Magazine Humeur

Hervé Guibert dans le métro

Publié le 29 mars 2013 par Secondflore

Une amie m’a fait découvrir l’autre jour cette collection de croquis de métro de Paris et d'ailleurs. Comme un cadeau d'anniversaire parfaitement choisi.
Le site s'appelle
"
De lignes en ligne" et je leur aurais proposé ma collaboration dans la seconde si j'avais su dessiner. Oui mais voilà, toujours pas... Et ce matin, bingo : travaux pratiques. Avec des mots pour seule couleur, mais vous n’aurez qu’à imaginer.

Quand je suis entré dans ce métro matinal, Porte de Clignancourt, l’homme était déjà installé au fond de son carré, les deux mains sur son sac. Il avait le nez au vent mais semblait ne rien voir.

On aurait pu écrire sa biographie en considérant un à un ses vêtements dépareillés, mais en l’absence d’indice tout tenait de l’énigme.
D’ailleurs, pour un portrait, par où commencer ? Par le haut, ou par le bas ? Ce qui frappait le plus, chez lui, c’était ce contraste entre les deux.

croquis de métro, barberon, hervé guibert
Un pantalon bleu électrique trop court tombait sur des Nike montantes blanches, mais en remontant, on notait la qualité du cuir de la doudoune, et la fourrure au col et aux manches. Un béret et une écharpe encadraient un visage classique, la soixantaine rigoureuse rajeunie par des lunettes carrées sans montures. Sur ses genoux, un sac Freitag d’un bleu pétard. Et sur le sac, grand ouvert, un livre des éditions de Minuit, dont l’homme soulignait des passages avec un critérium, de ligne en ligne.

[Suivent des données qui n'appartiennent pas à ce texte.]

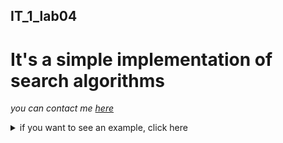 ## IT_1_lab04
# It's a simple implementation of search algorithms
*you can contact me [here](https://vk.com/randomunrandom)*

<details> 
  <summary>if you want to see an example, click here </summary>
   <p> input search request он же не наполеон
you typed:  он же не наполеон 
*because python console doesn't sopport formating key words would be encapsulated in '!!!'*
method 1:
1: tom: 3 chapter: 1 part: 6
Дюрок сказал, что император !!!Наполеон!!! примет русского генерала перед своей прогулкой.После нескольких минут ожидания дежурный камергер вышел в большую приемную ...
2: tom: 3 chapter: 1 part: 7
После всего того, что сказал ему !!!Наполеон,!!! после этих взрывов гнева и после последних сухо сказанных слов:«Je ne vous retiens plus, general, vous recevrez ma lettre», Балашев был уверен, что ...
3: tom: 4 chapter: 2 part: 18
везде отступает, но неприятель, !!!не!!! дожидаясь его отступления, бежит назад, в противную сторону.Историки Наполеона описывают нам искусный маневр его на ...
4: tom: 3 chapter: 2 part: 34
Подкрепления? – сказал !!!Наполеон!!! с строгим удивлением, как бы !!!не!!! понимая его слов и глядя на красивого мальчика адъютанта с ...
5: tom: 3 chapter: 2 part: 26
-----------------------------------
!!!не!!! входя в палатку, остановился, разговорясь с знакомыми генералами, у входа в нее.Император !!!Наполеон!!! еще !!!не!!! выходил из своей спальни ...
6: tom: 4 chapter: 2 part: 8
!!!Наполеон!!! вступает в Москву после блестящей победы de la Moskowa; сомнения в победе !!!не!!! может быть, так как поле сражения ...
7: tom: 3 chapter: 2 part: 7
Историк Наполеона Тьер, так !!!же,!!! как и другие историки Наполеона, говорит, стараясь оправдать своего героя, что !!!Наполеон!!! был привлечен к ...
8: tom: 3 chapter: 2 part: 29
Вернувшись после второй озабоченной поездки по линии, !!!Наполеон!!! сказал:– Шахматы поставлены, игра начнется завтра.Велев подать себе пуншу и призвав Боссе, ...
9: tom: 3 chapter: 2 part: 33
Шевардинского редута, на котором стоял !!!Наполеон,!!! флеши находились на расстоянии версты, а Бородино более чем в двух верстах расстояния по прямой линии, и поэтому ...
10: tom: 3 chapter: 1 part: 2
29 го мая !!!Наполеон!!! выехал из Дрездена, где !!!он!!! пробыл три недели, окруженный двором, составленным из принцев, герцогов, королей и ...
11: tom: 3 chapter: 2 part: 28
Многие историки говорят, что Бородинское сражение !!!не!!! выиграно французами потому, что у Наполеона был насморк, что ежели бы у него ...
12: tom: 3 chapter: 2 part: 27
Весь этот день 25 августа, как говорят его историки, !!!Наполеон!!! провел на коне, осматривая местность, обсуживая планы, представляемые ему его ...
13: tom: 3 chapter: 3 part: 19
Войска, шедшие ночью, !!!не!!! торопились и двигались медленно и степенно; но на рассвете двигавшиеся войска, подходя к Дорогомиловскому мосту, увидали ...
14: tom: 3 chapter: 2 part: 19
24 го было сражение при Шевардинском редуте, 25 го !!!не!!! было пущено ни одного выстрела ни с той, ни с ...
15: tom: 4 chapter: 2 part: 9
В военном отношении, тотчас по вступлении в Москву, !!!Наполеон!!! строго приказывает генералу Себастиани следить за движениями русской армии, рассылает корпуса ...
16: tom: 4 chapter: 2 part: 10
Но странное дело, все эти распоряжения, заботы и планы, бывшие вовсе !!!не!!! хуже других, издаваемых в подобных !!!же!!! случаях, !!!не!!! ...
17: tom: 5 chapter: 2 part: 6
Только выражение воли божества, !!!не!!! зависящее от времени, может относиться к целому ряду событий, имеющему совершиться через несколько лет или ...
18: tom: 5 chapter: 2 part: 1
Непосредственно уловить и обнять словом – описать жизнь !!!не!!! только человечества, но одного народа, представляется невозможным.Все древние историки употребляли один ...
19: tom: 4 chapter: 3 part: 18
Казалось бы, в этой то кампании бегства французов, когда они делали все то, что только можно было, чтобы погубить себя; когда ни в одном движении этой толпы, начиная от поворота на Калужскую дорогу и до бегства начальника от армии, ...
20: tom: 3 chapter: 2 part: 39
Как будто !!!он!!! говорил: «Довольно, довольно, люди. Перестаньте… Опомнитесь. Что вы делаете?»Измученным, без пищи и без отдыха, людям той и ...
21: tom: 4 chapter: 2 part: 1
И человеческий ум, !!!не!!! вникнувши в бесчисленность и сложность условий явлений, из которых каждое отдельно может представляться причиною, хватается за ...
22: tom: 3 chapter: 2 part: 23
Это был редут, еще !!!не!!! имевший названия, потом получивший название редута Раевского, или курганной батареи.Пьер !!!не!!! обратил особенного внимания на ...
23: tom: 5 chapter: 2 part: 2
Но как скоро историки различных национальностей и воззрений начинают описывать одно и то !!!же!!! событие, то ответы, ими даваемые, тотчас ...
24: tom: 3 chapter: 1 part: 19
Этот страшный вопрос: зачем? к чему? – который прежде представлялся ему в середине всякого занятия, теперь заменился для него !!!не!!! ...
25: tom: 4 chapter: 2 part: 15
В первых числах октября к Кутузову приезжал еще парламентер с письмом от Наполеона и предложением мира, обманчиво означенным из Москвы, тогда как ...
26: tom: 4 chapter: 2 part: 17
!!!Он!!! днем часто неожиданно задремывал; но ночью !!!он,!!! !!!не!!! раздеваясь, лежа на своей постели, большею частию !!!не!!! спал и думал.Так ...
27: tom: 3 chapter: 1 part: 1
С конца 1811-го года началось усиленное вооружение и сосредоточение сил Западной Европы, и в 1812 году силы эти – миллионы людей (считая тех, которые перевозили и кормили армию) двинулись с Запада на Восток, к границам России, к которым точно так ...
28: tom: 4 chapter: 4 part: 5
]Такова судьба !!!не!!! великих людей, !!!не!!! grand homme, которых !!!не!!! признает русский ум, а судьба тех редких, всегда одиноких людей, ...
29: tom: 4 chapter: 2 part: 3
При всех этих подкапываниях предметом интриг большей частью было то военное дело, которым думали руководить все эти люди; но это военное дело шло независимо от них, именно так, как оно должно было идти, то есть никогда ...
30: tom: 3 chapter: 2 part: 38
Страшный вид поля сражения, покрытого трупами и ранеными, в соединении с тяжестью головы и с известиями об убитых и раненых двадцати знакомых генералах и с сознанием бессильности своей прежде сильной руки произвели неожиданное впечатление на Наполеона, который обыкновенно любил рассматривать убитых и раненых, испытывая тем свою душевную силу (как ...
31: tom: 5 chapter: 2 part: 4
Отрешившись от воззрения древних на божественное подчинение воли народа одному избранному и на подчинение этой воли божеству, история !!!не!!! может ...
32: tom: 4 chapter: 4 part: 11
Соблюдалось приличие, и государь показывал первый пример этого; но все знали, что старик виноват и никуда !!!не!!! годится. Когда на ...
33: tom: 3 chapter: 1 part: 4
Отправляя Балашева, государь вновь повторил ему слова о том, что !!!он!!! !!!не!!! помирится до тех пор, пока останется хотя один ...
34: tom: 5 chapter: 1 part: 3
без убеждений, без привычек, без преданий, без имени, даже !!!не!!! француз, самыми, кажется, странными случайностями продвигается между всеми волнующими Францию ...
35: tom: 4 chapter: 3 part: 17
Сначала тот, кого ловят, звонит, !!!не!!! боясь неприятеля, но когда ему приходится плохо, !!!он,!!! стараясь неслышно идти, убегает от своего ...
36: tom: 4 chapter: 2 part: 16
Слезши у избы, на плетневом заборе которой была вывеска: «Главный штаб», и бросив лошадь, !!!он!!! вошел в темные сени.– Дежурного ...
37: tom: 3 chapter: 1 part: 5
Даву был Аракчеев императора Наполеона – Аракчеев !!!не!!! трус, но столь !!!же!!! исправный, жестокий и !!!не!!! умеющий выражать свою преданность ...
38: tom: 4 chapter: 2 part: 19
Когда человек находится в движении, !!!он!!! всегда придумывает себе цель этого движения. Для того чтобы идти тысячу верст, человеку необходимо ...
39: tom: 3 chapter: 3 part: 20
обезматочившем улье уже нет жизни, но на поверхностный взгляд !!!он!!! кажется таким !!!же!!! живым, как и другие.Так !!!же!!! весело в ...
40: tom: 3 chapter: 2 part: 24
В отверстие сломанной стены !!!он!!! смотрел на шедшую вдоль по забору полосу тридцатилетних берез с обрубленными нижними сучьями, на пашню ...
41: tom: 5 chapter: 1 part: 4
Но волна, подъем которой они чувствуют, несется !!!не!!! оттуда, откуда они ждут ее. Поднимается та !!!же!!! волна, с той !!!же!!! ...
42: tom: 3 chapter: 3 part: 5
В противоположность Кутузову, в то !!!же!!! время, в событии еще более важнейшем, чем отступление армии без боя, в оставлении Москвы ...
43: tom: 3 chapter: 1 part: 10
Письмо это еще !!!не!!! было подано государю, когда Барклай за обедом передал Болконскому, что государю лично угодно видеть князя Андрея, ...
44: tom: 3 chapter: 2 part: 21
что видел Пьер направо и налево, было так неопределенно, что ни левая, ни правая сторона поля !!!не!!! удовлетворяла вполне его ...
45: tom: 3 chapter: 2 part: 13
находилось последние три дня между двумя неприятельскими армиями, так что так !!!же!!! легко мог зайти туда русский арьергард, как и ...
46: tom: 4 chapter: 1 part: 3
Посланный этот был француз Мишо, !!!не!!! знавший по русски, но quoique etranger, Busse de c?ur et d'ame, [впрочем, хотя иностранец, ...
47: tom: 3 chapter: 1 part: 11
!!!Не!!! успел князь Андрей проводить глазами Пфуля, как в комнату поспешно вошел граф Бенигсен и, кивнув головой Болконскому, !!!не!!! останавливаясь, ...
48: tom: 3 chapter: 2 part: 25
Офицеры хотели откланяться, но князь Андрей, как будто !!!не!!! желая оставаться с глазу на глаз с своим другом, предложил им ...
49: tom: 3 chapter: 3 part: 29
Пьер счел своим долгом опять уверить капитана, что !!!он!!! был !!!не!!! француз, и хотел уйти, но французский офицер и слышать ...
50: tom: 3 chapter: 3 part: 33
Голова его болела, платье, в котором !!!он!!! спал !!!не!!! раздеваясь, тяготило его тело, и на душе было смутное сознание чего ...
51: tom: 3 chapter: 2 part: 5
Скотина ревела от голода, !!!не!!! находя корма по сожженным солнцем лугам. Только по ночам и в лесах пока еще держалась ...
52: tom: 3 chapter: 1 part: 9
Все были недовольны общим ходом военных дел в русской армии; но об опасности нашествия в русские губернии никто и !!!не!!! ...
53: tom: 3 chapter: 2 part: 4
тот !!!же!!! вечер, как князь отдавал приказания Алпатычу, Десаль, потребовав у княжны Марьи свидания, сообщил ей, что так как князь ...
method 2:
1: tom: 3 chapter: 3 part: 29
Пьер счел своим долгом опять уверить капитана, что !!!он!!! был !!!не!!! француз, и хотел уйти, но французский офицер и слышать ...
2: tom: 3 chapter: 1 part: 1
С конца 1811-го года началось усиленное вооружение и сосредоточение сил Западной Европы, и в 1812 году силы эти – миллионы людей (считая тех, которые перевозили и кормили армию) двинулись с Запада на Восток, к границам России, к которым точно так ...
3: tom: 3 chapter: 2 part: 4
тот !!!же!!! вечер, как князь отдавал приказания Алпатычу, Десаль, потребовав у княжны Марьи свидания, сообщил ей, что так как князь ...
4: tom: 3 chapter: 2 part: 25
Офицеры хотели откланяться, но князь Андрей, как будто !!!не!!! желая оставаться с глазу на глаз с своим другом, предложил им ...
5: tom: 3 chapter: 2 part: 5
-----------------------------------
Скотина ревела от голода, !!!не!!! находя корма по сожженным солнцем лугам. Только по ночам и в лесах пока еще держалась ...
6: tom: 3 chapter: 1 part: 11
!!!Не!!! успел князь Андрей проводить глазами Пфуля, как в комнату поспешно вошел граф Бенигсен и, кивнув головой Болконскому, !!!не!!! останавливаясь, ...
7: tom: 3 chapter: 3 part: 33
Голова его болела, платье, в котором !!!он!!! спал !!!не!!! раздеваясь, тяготило его тело, и на душе было смутное сознание чего ...
8: tom: 3 chapter: 1 part: 9
Все были недовольны общим ходом военных дел в русской армии; но об опасности нашествия в русские губернии никто и !!!не!!! ...
9: tom: 4 chapter: 2 part: 9
В военном отношении, тотчас по вступлении в Москву, !!!Наполеон!!! строго приказывает генералу Себастиани следить за движениями русской армии, рассылает корпуса ...
10: tom: 5 chapter: 1 part: 3
без убеждений, без привычек, без преданий, без имени, даже !!!не!!! француз, самыми, кажется, странными случайностями продвигается между всеми волнующими Францию ...
11: tom: 3 chapter: 2 part: 19
24 го было сражение при Шевардинском редуте, 25 го !!!не!!! было пущено ни одного выстрела ни с той, ни с ...
12: tom: 4 chapter: 2 part: 10
Но странное дело, все эти распоряжения, заботы и планы, бывшие вовсе !!!не!!! хуже других, издаваемых в подобных !!!же!!! случаях, !!!не!!! ...
13: tom: 4 chapter: 1 part: 3
Посланный этот был француз Мишо, !!!не!!! знавший по русски, но quoique etranger, Busse de c?ur et d'ame, [впрочем, хотя иностранец, ...
14: tom: 3 chapter: 2 part: 21
что видел Пьер направо и налево, было так неопределенно, что ни левая, ни правая сторона поля !!!не!!! удовлетворяла вполне его ...
15: tom: 3 chapter: 2 part: 13
находилось последние три дня между двумя неприятельскими армиями, так что так !!!же!!! легко мог зайти туда русский арьергард, как и ...
16: tom: 3 chapter: 2 part: 38
Страшный вид поля сражения, покрытого трупами и ранеными, в соединении с тяжестью головы и с известиями об убитых и раненых двадцати знакомых генералах и с сознанием бессильности своей прежде сильной руки произвели неожиданное впечатление на Наполеона, который обыкновенно любил рассматривать убитых и раненых, испытывая тем свою душевную силу (как ...
17: tom: 3 chapter: 2 part: 29
Вернувшись после второй озабоченной поездки по линии, !!!Наполеон!!! сказал:– Шахматы поставлены, игра начнется завтра.Велев подать себе пуншу и призвав Боссе, ...
18: tom: 3 chapter: 2 part: 23
Это был редут, еще !!!не!!! имевший названия, потом получивший название редута Раевского, или курганной батареи.Пьер !!!не!!! обратил особенного внимания на ...
19: tom: 3 chapter: 2 part: 34
Подкрепления? – сказал !!!Наполеон!!! с строгим удивлением, как бы !!!не!!! понимая его слов и глядя на красивого мальчика адъютанта с ...
20: tom: 5 chapter: 2 part: 6
Только выражение воли божества, !!!не!!! зависящее от времени, может относиться к целому ряду событий, имеющему совершиться через несколько лет или ...
21: tom: 3 chapter: 1 part: 19
Этот страшный вопрос: зачем? к чему? – который прежде представлялся ему в середине всякого занятия, теперь заменился для него !!!не!!! ...
22: tom: 4 chapter: 4 part: 5
]Такова судьба !!!не!!! великих людей, !!!не!!! grand homme, которых !!!не!!! признает русский ум, а судьба тех редких, всегда одиноких людей, ...
23: tom: 3 chapter: 2 part: 7
Историк Наполеона Тьер, так !!!же,!!! как и другие историки Наполеона, говорит, стараясь оправдать своего героя, что !!!Наполеон!!! был привлечен к ...
24: tom: 3 chapter: 2 part: 26
!!!не!!! входя в палатку, остановился, разговорясь с знакомыми генералами, у входа в нее.Император !!!Наполеон!!! еще !!!не!!! выходил из своей спальни ...
25: tom: 3 chapter: 2 part: 28
Многие историки говорят, что Бородинское сражение !!!не!!! выиграно французами потому, что у Наполеона был насморк, что ежели бы у него ...
26: tom: 5 chapter: 2 part: 4
Отрешившись от воззрения древних на божественное подчинение воли народа одному избранному и на подчинение этой воли божеству, история !!!не!!! может ...
27: tom: 3 chapter: 1 part: 6
Дюрок сказал, что император !!!Наполеон!!! примет русского генерала перед своей прогулкой.После нескольких минут ожидания дежурный камергер вышел в большую приемную ...
28: tom: 3 chapter: 2 part: 24
В отверстие сломанной стены !!!он!!! смотрел на шедшую вдоль по забору полосу тридцатилетних берез с обрубленными нижними сучьями, на пашню ...
29: tom: 3 chapter: 1 part: 2
29 го мая !!!Наполеон!!! выехал из Дрездена, где !!!он!!! пробыл три недели, окруженный двором, составленным из принцев, герцогов, королей и ...
30: tom: 3 chapter: 2 part: 39
Как будто !!!он!!! говорил: «Довольно, довольно, люди. Перестаньте… Опомнитесь. Что вы делаете?»Измученным, без пищи и без отдыха, людям той и ...
31: tom: 3 chapter: 2 part: 33
Шевардинского редута, на котором стоял !!!Наполеон,!!! флеши находились на расстоянии версты, а Бородино более чем в двух верстах расстояния по прямой линии, и поэтому ...
32: tom: 4 chapter: 2 part: 16
Слезши у избы, на плетневом заборе которой была вывеска: «Главный штаб», и бросив лошадь, !!!он!!! вошел в темные сени.– Дежурного ...
33: tom: 3 chapter: 3 part: 5
В противоположность Кутузову, в то !!!же!!! время, в событии еще более важнейшем, чем отступление армии без боя, в оставлении Москвы ...
34: tom: 4 chapter: 2 part: 19
Когда человек находится в движении, !!!он!!! всегда придумывает себе цель этого движения. Для того чтобы идти тысячу верст, человеку необходимо ...
35: tom: 5 chapter: 2 part: 1
Непосредственно уловить и обнять словом – описать жизнь !!!не!!! только человечества, но одного народа, представляется невозможным.Все древние историки употребляли один ...
36: tom: 4 chapter: 3 part: 18
Казалось бы, в этой то кампании бегства французов, когда они делали все то, что только можно было, чтобы погубить себя; когда ни в одном движении этой толпы, начиная от поворота на Калужскую дорогу и до бегства начальника от армии, ...
37: tom: 3 chapter: 1 part: 10
Письмо это еще !!!не!!! было подано государю, когда Барклай за обедом передал Болконскому, что государю лично угодно видеть князя Андрея, ...
38: tom: 4 chapter: 3 part: 17
Сначала тот, кого ловят, звонит, !!!не!!! боясь неприятеля, но когда ему приходится плохо, !!!он,!!! стараясь неслышно идти, убегает от своего ...
39: tom: 4 chapter: 2 part: 3
При всех этих подкапываниях предметом интриг большей частью было то военное дело, которым думали руководить все эти люди; но это военное дело шло независимо от них, именно так, как оно должно было идти, то есть никогда ...
40: tom: 3 chapter: 3 part: 19
Войска, шедшие ночью, !!!не!!! торопились и двигались медленно и степенно; но на рассвете двигавшиеся войска, подходя к Дорогомиловскому мосту, увидали ...
41: tom: 5 chapter: 2 part: 2
Но как скоро историки различных национальностей и воззрений начинают описывать одно и то !!!же!!! событие, то ответы, ими даваемые, тотчас ...
42: tom: 3 chapter: 1 part: 4
Отправляя Балашева, государь вновь повторил ему слова о том, что !!!он!!! !!!не!!! помирится до тех пор, пока останется хотя один ...
43: tom: 4 chapter: 2 part: 1
И человеческий ум, !!!не!!! вникнувши в бесчисленность и сложность условий явлений, из которых каждое отдельно может представляться причиною, хватается за ...
44: tom: 4 chapter: 4 part: 11
Соблюдалось приличие, и государь показывал первый пример этого; но все знали, что старик виноват и никуда !!!не!!! годится. Когда на ...
45: tom: 3 chapter: 1 part: 7
После всего того, что сказал ему !!!Наполеон,!!! после этих взрывов гнева и после последних сухо сказанных слов:«Je ne vous retiens plus, general, vous recevrez ma lettre», Балашев был уверен, что ...
46: tom: 4 chapter: 2 part: 15
В первых числах октября к Кутузову приезжал еще парламентер с письмом от Наполеона и предложением мира, обманчиво означенным из Москвы, тогда как ...
47: tom: 3 chapter: 2 part: 27
Весь этот день 25 августа, как говорят его историки, !!!Наполеон!!! провел на коне, осматривая местность, обсуживая планы, представляемые ему его ...
48: tom: 4 chapter: 2 part: 8
!!!Наполеон!!! вступает в Москву после блестящей победы de la Moskowa; сомнения в победе !!!не!!! может быть, так как поле сражения ...
49: tom: 5 chapter: 1 part: 4
Но волна, подъем которой они чувствуют, несется !!!не!!! оттуда, откуда они ждут ее. Поднимается та !!!же!!! волна, с той !!!же!!! ...
50: tom: 4 chapter: 2 part: 17
!!!Он!!! днем часто неожиданно задремывал; но ночью !!!он,!!! !!!не!!! раздеваясь, лежа на своей постели, большею частию !!!не!!! спал и думал.Так ...
51: tom: 4 chapter: 2 part: 18
везде отступает, но неприятель, !!!не!!! дожидаясь его отступления, бежит назад, в противную сторону.Историки Наполеона описывают нам искусный маневр его на ...
52: tom: 3 chapter: 1 part: 5
Даву был Аракчеев императора Наполеона – Аракчеев !!!не!!! трус, но столь !!!же!!! исправный, жестокий и !!!не!!! умеющий выражать свою преданность ...
53: tom: 3 chapter: 3 part: 20
обезматочившем улье уже нет жизни, но на поверхностный взгляд !!!он!!! кажется таким !!!же!!! живым, как и другие.Так !!!же!!! весело в ... </p> 
</details>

Bien sûr, pour compléter le tableau on tenterait de voir le titre du livre, mais on s’arrêterait surtout sur les mains. Marquées par l’âge (la peau légèrement ridée, les veines apparentes), elles avaient encore toute leur force, et de la fermeté dans le soulignage. C’est qu’il en faut, de l’adresse, pour tracer un trait à peu près droit dans les cahots de la ligne 4.
Alors on arrêterait de prendre l’homme pour un gentil hurluberlu, on oublierait le pantalon trop court et on ne verrait plus dans son attitude que les marques de la réflexion la plus puissante : la tête levée, le pouce et l’index écartés au-dessus du menton, et ce regard de juge suprême porté sur le texte – ça je garde, ça je jette. Comme un éditeur qui travaillerait sur le texte de son auteur fétiche. Ou comme un homme dont la vie serait dans le livre et qui ferait le tri dans son passé.
C’est à ce moment seulement qu’on verrait le titre : Fou de Vincent, d’Hervé Guibert. 1989.

L’homme est descendu à Châtelet. J’ai voulu l’attendre pour voir où il allait : il s’était arrêté au milieu de la foule pour enfiler des gants rouges cerise, puis je l’ai perdu.